If the answer is “no,” even subtly, the sympathetic system activates: vigilance, anxiety,
overwork, hyper-responsibility. If the threat persists, the system eventually collapses into
dorsal shutdown: disengagement, fatigue, apathy, cynicism. That is burnout physiology.
Not weakness.
Not laziness.
Not lack of resilience.Prolonged unsafety.
Invisible Threat Cues in Corporate Culture
Leaders often believe they are fostering high performance while inadvertently creating
chronic threat signals.
Here are the invisible cues that dysregulate teams:
1. Unpredictability
● Frequent strategic pivots without explanation.
● Changing KPIs mid-quarter.
● Sudden leadership decisions without transparency.
The nervous system equates unpredictability with danger.
2. Public Humiliation (Even Subtle)
● Sarcasm in meetings.
● Calling someone out without psychological containment.

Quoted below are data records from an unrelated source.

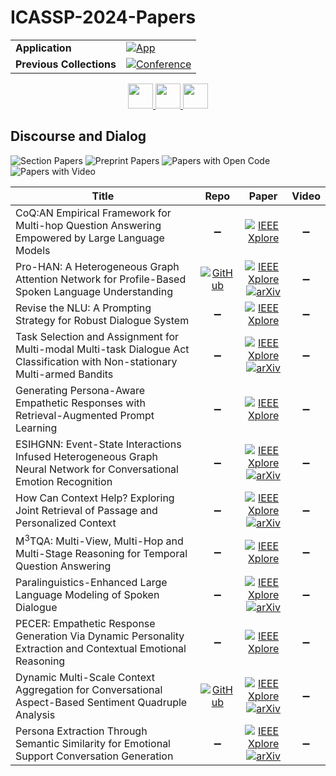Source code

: # ICASSP-2024-Papers

<table>
    <tr>
        <td><strong>Application</strong></td>
        <td>
            <a href="https://huggingface.co/spaces/DmitryRyumin/NewEraAI-Papers" style="float:left;">
                <img src="https://img.shields.io/badge/🤗-NewEraAI--Papers-FFD21F.svg" alt="App" />
            </a>
        </td>
    </tr>
    <tr>
        <td><strong>Previous Collections</strong></td>
        <td>
            <a href="https://github.com/DmitryRyumin/ICASSP-2023-24-Papers/blob/main/README_2023.md">
                <img src="http://img.shields.io/badge/ICASSP-2023-0073AE.svg" alt="Conference">
            </a>
        </td>
    </tr>
</table>

<div align="center">
    <a href="https://github.com/DmitryRyumin/ICASSP-2023-24-Papers/blob/main/sections/2024/main/AASP-L7.md">
        <img src="https://cdn.jsdelivr.net/gh/DmitryRyumin/NewEraAI-Papers@main/images/left.svg" width="40" alt="" />
    </a>
    <a href="https://github.com/DmitryRyumin/ICASSP-2023-24-Papers/">
        <img src="https://cdn.jsdelivr.net/gh/DmitryRyumin/NewEraAI-Papers@main/images/home.svg" width="40" alt="" />
    </a>
    <a href="https://github.com/DmitryRyumin/ICASSP-2023-24-Papers/blob/main/sections/2024/main/SPTM-L4.md">
        <img src="https://cdn.jsdelivr.net/gh/DmitryRyumin/NewEraAI-Papers@main/images/right.svg" width="40" alt="" />
    </a>
</div>


## Discourse and Dialog

![Section Papers](https://img.shields.io/badge/Section%20Papers-0-42BA16) ![Preprint Papers](https://img.shields.io/badge/Preprint%20Papers-0-b31b1b) ![Papers with Open Code](https://img.shields.io/badge/Papers%20with%20Open%20Code-0-1D7FBF) ![Papers with Video](https://img.shields.io/badge/Papers%20with%20Video-0-FF0000)

| **Title** | **Repo** | **Paper** | **Video** |
|-----------|:--------:|:---------:|:---------:|
| CoQ:AN Empirical Framework for Multi-hop Question Answering Empowered by Large Language Models | :heavy_minus_sign: | [![IEEE Xplore](https://img.shields.io/badge/IEEE-10447488-E4A42C.svg)](https://ieeexplore.ieee.org/document/10447488) | :heavy_minus_sign: |
| Pro-HAN: A Heterogeneous Graph Attention Network for Profile-Based Spoken Language Understanding | [![GitHub](https://img.shields.io/github/stars/AaronTengDeChuan/PRO-HAN?style=flat)](https://github.com/AaronTengDeChuan/PRO-HAN) | [![IEEE Xplore](https://img.shields.io/badge/IEEE-10446254-E4A42C.svg)](https://ieeexplore.ieee.org/document/10446254) <br/> [![arXiv](https://img.shields.io/badge/arXiv-2402.03900-b31b1b.svg)](https://arxiv.org/abs/2402.03900) | :heavy_minus_sign: |
| Revise the NLU: A Prompting Strategy for Robust Dialogue System | :heavy_minus_sign: | [![IEEE Xplore](https://img.shields.io/badge/IEEE-10446138-E4A42C.svg)](https://ieeexplore.ieee.org/document/10446138) | :heavy_minus_sign: |
| Task Selection and Assignment for Multi-modal Multi-task Dialogue Act Classification with Non-stationary Multi-armed Bandits | :heavy_minus_sign: | [![IEEE Xplore](https://img.shields.io/badge/IEEE-10447862-E4A42C.svg)](https://ieeexplore.ieee.org/document/10447862) <br/> [![arXiv](https://img.shields.io/badge/arXiv-2309.09832-b31b1b.svg)](https://arxiv.org/abs/2309.09832) | :heavy_minus_sign: |
| Generating Persona-Aware Empathetic Responses with Retrieval-Augmented Prompt Learning | :heavy_minus_sign: | [![IEEE Xplore](https://img.shields.io/badge/IEEE-10447417-E4A42C.svg)](https://ieeexplore.ieee.org/document/10447417) | :heavy_minus_sign: |
| ESIHGNN: Event-State Interactions Infused Heterogeneous Graph Neural Network for Conversational Emotion Recognition | :heavy_minus_sign: | [![IEEE Xplore](https://img.shields.io/badge/IEEE-10447592-E4A42C.svg)](https://ieeexplore.ieee.org/document/10447592) <br/> [![arXiv](https://img.shields.io/badge/arXiv-2405.03960-b31b1b.svg)](https://arxiv.org/abs/2405.03960) | :heavy_minus_sign: |
| How Can Context Help? Exploring Joint Retrieval of Passage and Personalized Context | :heavy_minus_sign: | [![IEEE Xplore](https://img.shields.io/badge/IEEE-10447921-E4A42C.svg)](https://ieeexplore.ieee.org/document/10447921) <br/> [![arXiv](https://img.shields.io/badge/arXiv-2308.13760-b31b1b.svg)](https://arxiv.org/abs/2308.13760) | :heavy_minus_sign: |
| M<sup>3</sup>TQA: Multi-View, Multi-Hop and Multi-Stage Reasoning for Temporal Question Answering | :heavy_minus_sign: | [![IEEE Xplore](https://img.shields.io/badge/IEEE-10448071-E4A42C.svg)](https://ieeexplore.ieee.org/document/10448071) | :heavy_minus_sign: |
| Paralinguistics-Enhanced Large Language Modeling of Spoken Dialogue | :heavy_minus_sign: | [![IEEE Xplore](https://img.shields.io/badge/IEEE-10446933-E4A42C.svg)](https://ieeexplore.ieee.org/document/10446933) <br/> [![arXiv](https://img.shields.io/badge/arXiv-2312.15316-b31b1b.svg)](https://arxiv.org/abs/2312.15316) | :heavy_minus_sign: |
| PECER: Empathetic Response Generation Via Dynamic Personality Extraction and Contextual Emotional Reasoning | :heavy_minus_sign: | [![IEEE Xplore](https://img.shields.io/badge/IEEE-10446914-E4A42C.svg)](https://ieeexplore.ieee.org/document/10446914) | :heavy_minus_sign: |
| Dynamic Multi-Scale Context Aggregation for Conversational Aspect-Based Sentiment Quadruple Analysis | [![GitHub](https://img.shields.io/github/stars/qdCassie-Li/DMCA?style=flat)](https://github.com/qdCassie-Li/DMCA) | [![IEEE Xplore](https://img.shields.io/badge/IEEE-10447873-E4A42C.svg)](https://ieeexplore.ieee.org/document/10447873) <br/> [![arXiv](https://img.shields.io/badge/arXiv-2309.15476-b31b1b.svg)](https://arxiv.org/abs/2309.15476) | :heavy_minus_sign: |
| Persona Extraction Through Semantic Similarity for Emotional Support Conversation Generation | :heavy_minus_sign: | [![IEEE Xplore](https://img.shields.io/badge/IEEE-10445957-E4A42C.svg)](https://ieeexplore.ieee.org/document/10445957) <br/> [![arXiv](https://img.shields.io/badge/arXiv-2403.04212-b31b1b.svg)](https://arxiv.org/abs/2403.04212) | :heavy_minus_sign: |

● Tone that signals contempt.
The body processes humiliation as social exclusion historically a survival threat.
3. Instability
● Rumors of layoffs.
● Opaque promotion pathways.
● Inconsistent feedback.
When stability disappears, creativity shuts down. The system prioritizes self-protection.
Why Perk Don’t Fix Dysregulation
Free lunches do not regulate vagal tone.
Wellness webinars do not override chronic threat signals.
Yoga rooms do not repair humiliation. When leaders attempt to solve burnout with surface-
level perks, employees feel something deeper:
“In my exhaustion, you offered me fruit.”
Regulation is not about amenities.
It is about relational safety. If meetings feel unsafe, no meditation app will compensate.
What Physiological Safety Actually Looks Like
Psychological safety has become a popular term. I want to go deeper. Physiological safety
means the nervous system can downshift into connection mode during work.
That looks like:
● Clear expectations and consistent follow-through
● Private correction, public appreciation
● Repair after conflict
● Leaders who can self-regulate under pressure
● Transparent communication during uncertainty
● Space for dissent without retaliation
When leaders are regulated, teams borrow that regulation. When leaders are chronically
dysregulated, teams absorb that threat.
The Corporate Impact: Safety Drives Performance
Here is what safety predicts:
● Creativity
● The ventral vagal state (safety + connection) supports innovation, problem-solving,
and collaboration.
● Threat narrows thinking. Safety expands it.
● Retention
● Employees do not leave companies as often as they leave nervous system exhaustion.
● Ethical Clarity
Under chronic threat, the brain defaults to short-term survival decisions.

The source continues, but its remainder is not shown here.